Duncan Touts Common Core, But Left and Right Still Skeptical

Since its roll out in 2010, Common Core has faced mounting opposition that is now coming from Democrats and Republicans alike.

“There’s been a convergence on the left and right on Common Core,” says Pedro Noguera, an education professor at New York University. “A lot of the right-wing opposition is about Obama. … On the left, it’s about standardized testing and how high-stakes tests are going to be used to hold schools accountable.”

Prior to the development of the Common Core standards, the US had no set national standards outlining what children should know in each grade level through high school graduation.  Many states simply held low expectations, and then produced students unprepared for higher education.  Common Core sets to fix this issue by ensuring students across the nation were learning the same material in each grade.

However, the implementation of these standards has been less than perfect.  The 27-members committee who wrote the standards actually had more representatives from the testing industry than teachers.  This committee has since dispersed and left no rules for amending the standards.

Some states have taken it upon themselves to amend the standards.  In New York, teachers were not given any training on the topic.  After students took the test, teachers were given a printout of scores that did not offer an inside look at which topics students needed help with.

Opponents to the standards have come from both political sides.

In general, Democrats are concerned with over-testing students.

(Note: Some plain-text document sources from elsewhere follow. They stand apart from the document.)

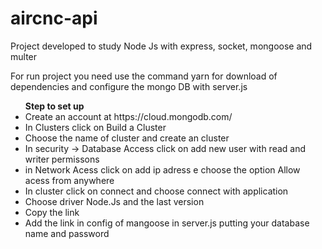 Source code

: # aircnc-api
Project developed to study Node Js with express, socket, mongoose and multer

For run project you need use the command yarn for download of dependencies and configure the mongo DB with server.js

<ul>
<b>Step to set up</b>
<li>Create an account at https://cloud.mongodb.com/</li>
<li>In Clusters click on Build a Cluster</li>
<li>Choose the name of cluster and create an cluster</li>
<li>In security -> Database Access click on add new user with read and writer permissons</li>
<li>in Network Acess click on add ip adress e choose the option Allow acess from anywhere</li>
<li>In cluster click on connect and choose connect with application</li>
<li>Choose driver Node.Js and the last version</li>
<li>Copy the link</li>
<li>Add the link in config of mangoose in server.js putting your database name and password</li>
</ul>
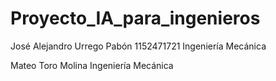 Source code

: # Proyecto_IA_para_ingenieros

José Alejandro Urrego Pabón
1152471721
Ingeniería Mecánica



Mateo Toro Molina
Ingeniería Mecánica
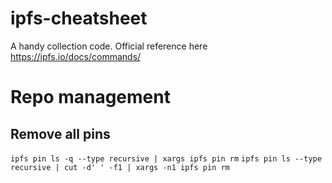 # ipfs-cheatsheet

A handy collection code. Official reference here https://ipfs.io/docs/commands/

# Repo management

## Remove all pins 

`ipfs pin ls -q --type recursive | xargs ipfs pin rm`
`ipfs pin ls --type recursive | cut -d' ' -f1 | xargs -n1 ipfs pin rm`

“Our schools have become obsessed with standardized testing, and have turned over to the testing corporations the responsibility for rating, ranking, and labeling our students, our teachers, and our schools,” said education advocate Diane Ravitch in a speech to the Modern Language Association earlier this year.

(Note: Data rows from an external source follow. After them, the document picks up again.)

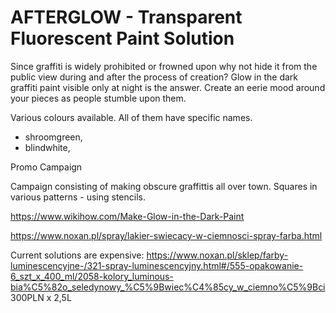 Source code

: # AFTERGLOW - Transparent Fluorescent Paint Solution

Since graffiti is widely prohibited or frowned upon why not hide it from the public view during and after the process of creation? Glow in the dark graffiti paint visible only at night is the answer. Create an eerie mood around your pieces as people stumble upon them.

Various colours available. All of them have specific names.
- shroomgreen,
- blindwhite,

Promo Campaign

Campaign consisting of making obscure graffittis all over town. Squares in various patterns - using stencils.

https://www.wikihow.com/Make-Glow-in-the-Dark-Paint

https://www.noxan.pl/spray/lakier-swiecacy-w-ciemnosci-spray-farba.html

Current solutions are expensive: https://www.noxan.pl/sklep/farby-luminescencyjne-/321-spray-luminescencyjny.html#/555-opakowanie-6_szt_x_400_ml/2058-kolory_luminous-bia%C5%82o_seledynowy_%C5%9Bwiec%C4%85cy_w_ciemno%C5%9Bci 300PLN x 2,5L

Republicans who oppose the standards tend to cite Common Core as nationalizing education, while there is a wide-spread belief that education should be under local control.

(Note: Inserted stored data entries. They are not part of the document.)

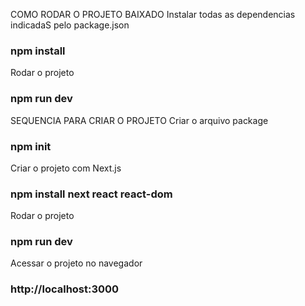 COMO RODAR O PROJETO BAIXADO
Instalar todas as dependencias indicadaS pelo package.json
### npm install

Rodar o projeto
### npm run dev



SEQUENCIA PARA CRIAR O PROJETO
Criar o arquivo package
### npm init

Criar o projeto com Next.js
### npm install next react react-dom

Rodar o projeto 
### npm run dev

Acessar o projeto no navegador
### http://localhost:3000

Late this summer, Louisiana Governor Bobby Jindal, who previously supported the standards, changed his mind and sued the Obama administration, arguing that the federal government was infringing on local control of the education system.

Secretary of Education Arne Duncan has stood in support of the standards, saying:

“I do think, again, having high standards is really important. And where historically, standards were dummied down, where children’s families were told that, ‘Yes, they were on track to be successful in college,’ and they weren’t even close, for me that’s absolutely devastating. It’s absolutely insidious.”

And recently, at a POLITICO event, Bill Gates openly discussed his support of the standards.  Gates used the example of unnamed Asian countries, where students learn less but are offered more in-depth information.  “And what are the results? Well, they spend far, far less money and get far, far better results,” Gates said.